Застолье в чужой квартире запомнилось Шаламову тем, что хозяйка, уже реабилитированная партийка, провозгласив тост за его возвращение, выразила надежду на то, что он «докажет государству свою революционную преданность», и при этом вспомнила, как она, «когда была лагерницей, не щадя себя, работала в портняжной мастерской на помощь фронту». Шаламов, по его воспоминаниям, не поддержал этого тоста: «Я сказал, что у меня другие мысли об обязанностях гражданских и что ночевать в доме таких лагерных работяг я не буду…» Пришлось искать другой ночлег, и через подругу жены Н.А. Кастальскую, дочь композитора и директора консерватории, нашли в консерватории пыльную комнатку «с узким ходом к дивану среди стопок книг».

Все было не так, как должны были встретиться муж с женой после долгой разлуки.
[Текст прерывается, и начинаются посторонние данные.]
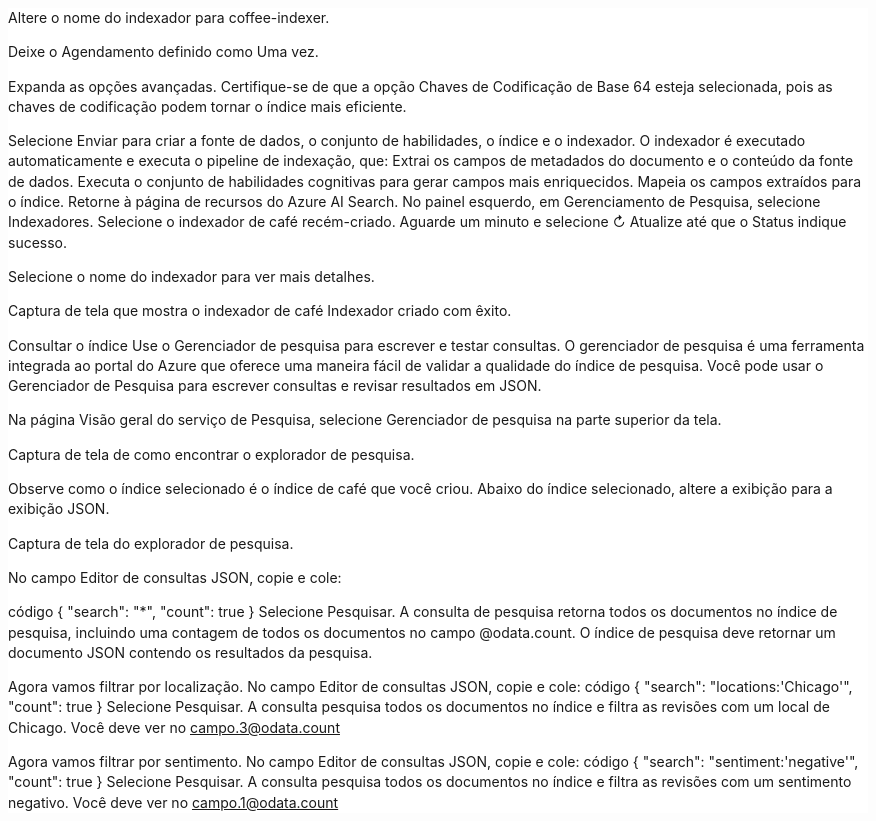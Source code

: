 Altere o nome do indexador para coffee-indexer.

Deixe o Agendamento definido como Uma vez.

Expanda as opções avançadas. Certifique-se de que a opção Chaves de Codificação de Base 64 esteja selecionada, pois as chaves de codificação podem tornar o índice mais eficiente.

Selecione Enviar para criar a fonte de dados, o conjunto de habilidades, o índice e o indexador. O indexador é executado automaticamente e executa o pipeline de indexação, que:
Extrai os campos de metadados do documento e o conteúdo da fonte de dados.
Executa o conjunto de habilidades cognitivas para gerar campos mais enriquecidos.
Mapeia os campos extraídos para o índice.
Retorne à página de recursos do Azure AI Search. No painel esquerdo, em Gerenciamento de Pesquisa, selecione Indexadores. Selecione o indexador de café recém-criado. Aguarde um minuto e selecione &orarr; Atualize até que o Status indique sucesso.

Selecione o nome do indexador para ver mais detalhes.

Captura de tela que mostra o indexador de café Indexador criado com êxito.

Consultar o índice
Use o Gerenciador de pesquisa para escrever e testar consultas. O gerenciador de pesquisa é uma ferramenta integrada ao portal do Azure que oferece uma maneira fácil de validar a qualidade do índice de pesquisa. Você pode usar o Gerenciador de Pesquisa para escrever consultas e revisar resultados em JSON.

Na página Visão geral do serviço de Pesquisa, selecione Gerenciador de pesquisa na parte superior da tela.

Captura de tela de como encontrar o explorador de pesquisa.

Observe como o índice selecionado é o índice de café que você criou. Abaixo do índice selecionado, altere a exibição para a exibição JSON.

Captura de tela do explorador de pesquisa.

No campo Editor de consultas JSON, copie e cole:

código
{
    "search": "*",
    "count": true
}
Selecione Pesquisar. A consulta de pesquisa retorna todos os documentos no índice de pesquisa, incluindo uma contagem de todos os documentos no campo @odata.count. O índice de pesquisa deve retornar um documento JSON contendo os resultados da pesquisa.

Agora vamos filtrar por localização. No campo Editor de consultas JSON, copie e cole:
código
{
 "search": "locations:'Chicago'",
 "count": true
}
Selecione Pesquisar. A consulta pesquisa todos os documentos no índice e filtra as revisões com um local de Chicago. Você deve ver no campo.3@odata.count

Agora vamos filtrar por sentimento. No campo Editor de consultas JSON, copie e cole:
código
{
 "search": "sentiment:'negative'",
 "count": true
}
Selecione Pesquisar. A consulta pesquisa todos os documentos no índice e filtra as revisões com um sentimento negativo. Você deve ver no campo.1@odata.count
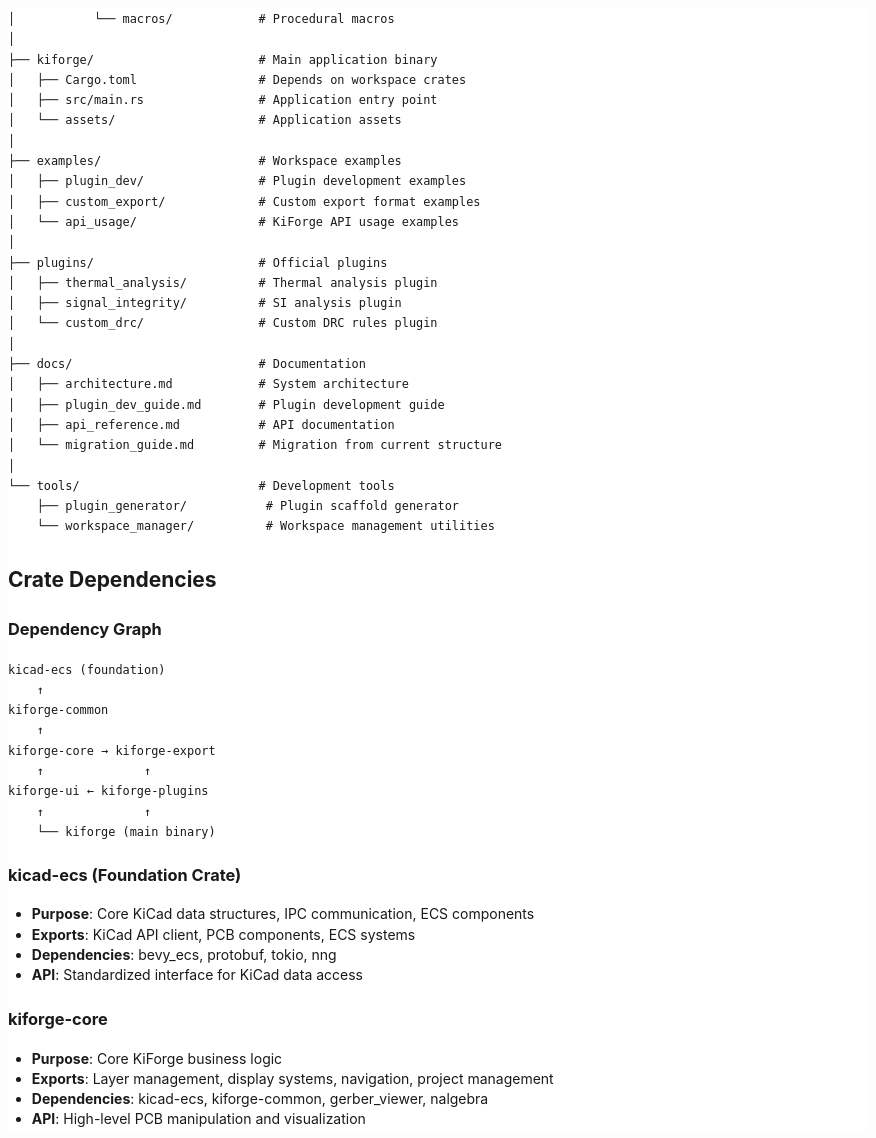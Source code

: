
 ```
│           └── macros/            # Procedural macros
│
├── kiforge/                       # Main application binary
│   ├── Cargo.toml                 # Depends on workspace crates
│   ├── src/main.rs                # Application entry point
│   └── assets/                    # Application assets
│
├── examples/                      # Workspace examples
│   ├── plugin_dev/                # Plugin development examples
│   ├── custom_export/             # Custom export format examples
│   └── api_usage/                 # KiForge API usage examples
│
├── plugins/                       # Official plugins
│   ├── thermal_analysis/          # Thermal analysis plugin
│   ├── signal_integrity/          # SI analysis plugin
│   └── custom_drc/                # Custom DRC rules plugin
│
├── docs/                          # Documentation
│   ├── architecture.md            # System architecture
│   ├── plugin_dev_guide.md        # Plugin development guide
│   ├── api_reference.md           # API documentation
│   └── migration_guide.md         # Migration from current structure
│
└── tools/                         # Development tools
    ├── plugin_generator/           # Plugin scaffold generator
    └── workspace_manager/          # Workspace management utilities
```

## Crate Dependencies

### Dependency Graph
```
kicad-ecs (foundation)
    ↑
kiforge-common
    ↑
kiforge-core → kiforge-export
    ↑              ↑
kiforge-ui ← kiforge-plugins
    ↑              ↑
    └── kiforge (main binary)
```

### kicad-ecs (Foundation Crate)
- **Purpose**: Core KiCad data structures, IPC communication, ECS components
- **Exports**: KiCad API client, PCB components, ECS systems
- **Dependencies**: bevy_ecs, protobuf, tokio, nng
- **API**: Standardized interface for KiCad data access

### kiforge-core 
- **Purpose**: Core KiForge business logic
- **Exports**: Layer management, display systems, navigation, project management
- **Dependencies**: kicad-ecs, kiforge-common, gerber_viewer, nalgebra
- **API**: High-level PCB manipulation and visualization
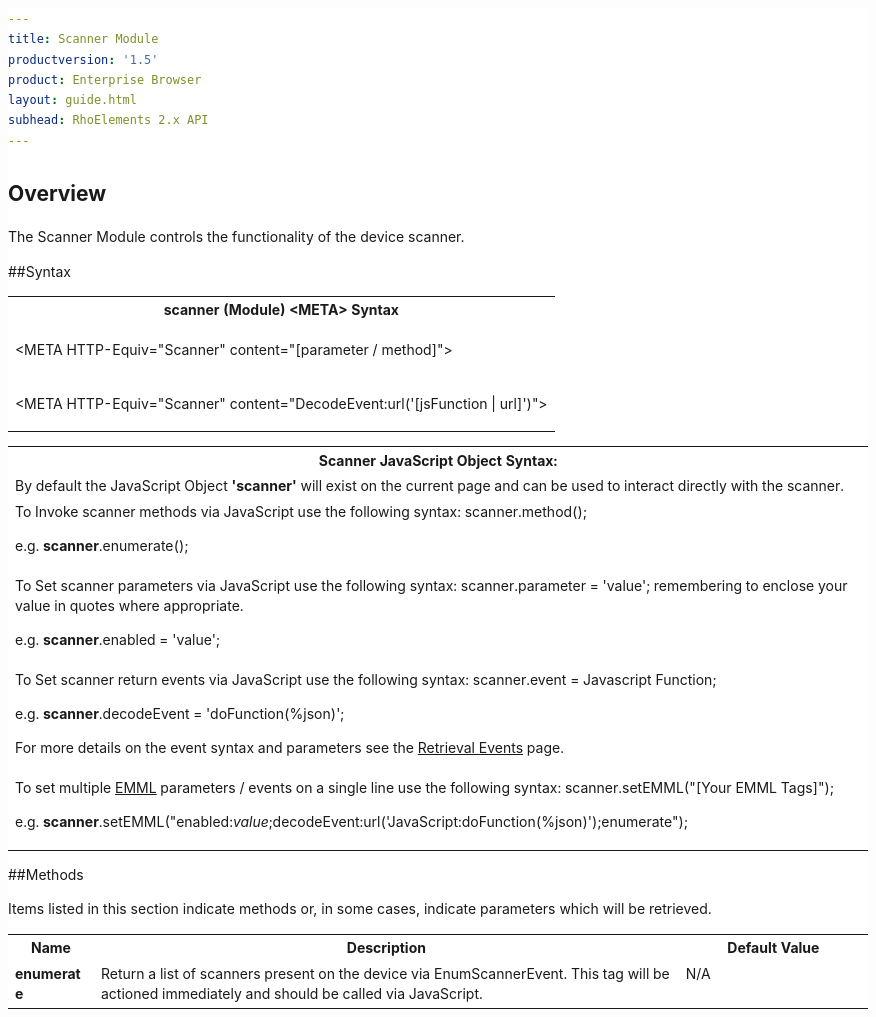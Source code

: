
 ```yaml
---
title: Scanner Module
productversion: '1.5'
product: Enterprise Browser
layout: guide.html
subhead: RhoElements 2.x API
---
```


## Overview
The Scanner Module controls the functionality of the device scanner.

##Syntax


<table class="re-table"><tr><th class="tableHeading">scanner (Module) &lt;META&gt; Syntax
</th></tr><tr><td class="clsSyntaxCells clsOddRow"><p>&lt;META HTTP-Equiv="Scanner" content="[parameter / method]"&gt;</p></td></tr><tr><td class="clsSyntaxCells clsEvenRow"><p>&lt;META HTTP-Equiv="Scanner" content="DecodeEvent:url('[jsFunction | url]')"&gt;</p></td></tr></table>
<table class="re-table"><tr><th class="tableHeading">Scanner JavaScript Object Syntax:</th></tr><tr><td class="clsSyntaxCells clsOddRow">
By default the JavaScript Object <b>'scanner'</b> will exist on the current page and can be used to interact directly with the scanner.
</td></tr><tr><td class="clsSyntaxCells clsEvenRow">
To Invoke scanner methods via JavaScript use the following syntax: scanner.method();
<P />e.g. <b>scanner</b>.enumerate();
</td></tr><tr><td class="clsSyntaxCells clsOddRow">
To Set scanner parameters via JavaScript use the following syntax: scanner.parameter = 'value'; remembering to enclose your value in quotes where appropriate.  
<P />e.g. <b>scanner</b>.enabled = 'value';
</td></tr><tr><td class="clsSyntaxCells clsEvenRow">            
To Set scanner return events via JavaScript use the following syntax: scanner.event = Javascript Function;
<P />e.g. <b>scanner</b>.decodeEvent = 'doFunction(%json)';
<P />
For more details on the event syntax and parameters see the <a href="/rhoelements/RetrievalEvents">Retrieval Events</a> page.

</td></tr><tr><td class="clsSyntaxCells clsOddRow">             
To set multiple <a href="/rhoelements/EMMLOverview">EMML</a> parameters / events on a single line use the following syntax: scanner.setEMML("[Your EMML Tags]");
<P />
e.g. <b>scanner</b>.setEMML("enabled:<i>value</i>;decodeEvent:url('JavaScript:doFunction(%json)');enumerate");              
</td></tr></table>

##Methods

Items listed in this section indicate methods or, in some cases, indicate parameters which will be retrieved.

<table class="re-table"><col width="10%" /><col width="68%" /><col width="22%" /><tr><th class="tableHeading">Name</th><th class="tableHeading">Description</th><th class="tableHeading">Default Value</th></tr><tr><td class="clsSyntaxCells clsOddRow"><b>enumerate</b></td><td class="clsSyntaxCells clsOddRow">Return a list of scanners present on the device via EnumScannerEvent.  This tag will be actioned immediately and should be called via JavaScript.</td><td class="clsSyntaxCells clsOddRow">
N/A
Единственной радостью на следующий день, 13 ноября, была запланированная женой встреча с Б. Пастернаком. «Великое мое счастье было в том, что на вторые сутки моего появления в Москве я мог звонить у этой двери в Лаврушинском переулке, — писал Шаламов. — Я привез и отдал ему книжку стихов, синюю тетрадь, написанную еще около Оймякона, в Якутии». Была долгая беседа — не менее двух часов, если судить по обсуждавшимся темам: о Сталине, о переводах «Фауста» и «Гамлета», о Маяковском, Цветаевой и Мандельштаме, о предшествующей переписке, в которой Шаламов высказал свое суждение о роли рифмы как «поискового инструмента поэта», а Пастернаку очень понравилось это определение: «Могу сказать вам, Варлам Тихонович, что ваше определение рифмы как поискового инструмента — это пушкинское определение. Теперь любят ссылаться на авторитеты. Вот я тоже ссылаюсь — на авторитет Пушкина». «Конечно, Борис Леонидович был увлекающийся человек, и скидка тут нужна значительная, но мне было очень приятно»[47], — писал Шаламов.

вернуться

47

Речь идет о мыслях, высказанных Шаламовым в письме Пастернаку из Кюбюмы 24 декабря 1952 года: «…Второй вопрос — ассонирующая рифма (неполная, к которой часто прибегал Шаламов, а это не понравилось Пастернаку. — В. Е.). Тут, мне кажется, Вы не правы — ибо рифма ведь не только крепь и замок стиха, не только главное орудие, ключ благозвучия. Она — и главное ее значение в этом — инструмент поисков сравнений, метафор, мыслей, оборотов речи, образов — мощный магнит, который высовывается в темноте и мимо него пролетает вся вселенная, оставляя в стихотворении ничтожнейшую часть примеренного. Она — инструмент выбора, она — орудие поэтической мысли, орудие познания мира, крючок невода — стихотворения. И нет, мне кажется, надобности во имя только благозвучия отсекать заранее часть невода. Добыча будет беднее, зачем отказываться от ассонанса? Стих он держит хуже, конечно, чем полная рифма, но держит. Только бы дело не шло к увлечению рифмой, к серебрению, золочению этих крючков».